• PROVIDED DATA:
==============================
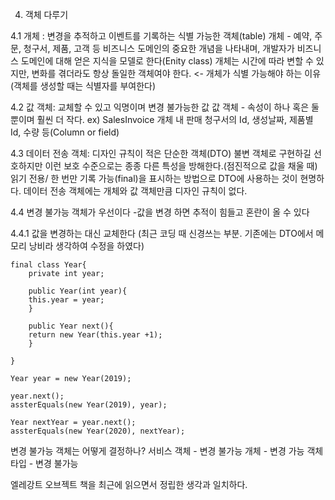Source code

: 4. 객체 다루기

4.1 개체 : 변경을 추적하고 이벤트를 기록하는 식별 가능한 객체(table)
개체 - 예약, 주문, 청구서, 제품, 고객 등 비즈니스 도메인의 중요한 개념을 나타내며, 개발자가 비즈니스 도메인에 대해 얻은 지식을 모델로 한다(Enity class)
개체는 시간에 따라 변할 수 있지만, 변화를 겪더라도 항상 돌일한 객체여야 한다. <- 개체가 식별 가능해야 하는 이유 (객체를 생성할 때는 식별자를 부여한다)

4.2 값 객체: 교체할 수 있고 익명이며 변경 불가능한 값
값 객체 - 속성이 하나 혹은 둘 뿐이며 훨씬 더 작다. 
ex) SalesInvoice 개체 내 판매 청구서의 Id, 생성날짜, 제품별 Id, 수량 등(Column or field)
 
4.3 데이터 전송 객체: 디자인 규칙이 적은 단순한 객체(DTO)
불변 객체로 구현하길 선호하지만 이런 보호 수준으로는 종종 다른 특성을 방해한다.(점진적으로 값을 채울 때)
읽기 전용/ 한 번만 기록 가능(final)을 표시하는 방법으로 DTO에 사용하는 것이 현명하다.
데이터 전송 객체에는 개체와 값 객체만큼 디자인 규칙이 없다. 

4.4 변경 불가능 객체가 우선이다
-값을 변경 하면 추적이 힘들고 혼란이 올 수 있다

4.4.1 값을 변경하는 대신 교체한다 (최근 코딩 때 신경쓰는 부분. 기존에는 DTO에서 메모리 낭비라 생각하여 수정을 하였다)

    final class Year{
        private int year;
        
        public Year(int year){
        this.year = year;
        }
        
        public Year next(){
        return new Year(this.year +1);
        }
        
    }
    
    Year year = new Year(2019);
    
    year.next();
    assterEquals(new Year(2019), year);
    
    Year nextYear = year.next();
    assterEquals(new Year(2020), nextYear);
변경 불가능 객체는 어떻게 결정하나?
서비스 객체 - 변경 불가능
개체 - 변경 가능
객체 타입 - 변경 불가능

엘레강트 오브젝트 책을 최근에 읽으면서 정립한 생각과 일치하다.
==============================
• YOUR INSTRUCTIONS:
Gather up every line in the data above that contains the word "final", copying each one.

• FINISHED TASK:
읽기 전용/ 한 번만 기록 가능(final)을 표시하는 방법으로 DTO에 사용하는 것이 현명하다.
    final class Year{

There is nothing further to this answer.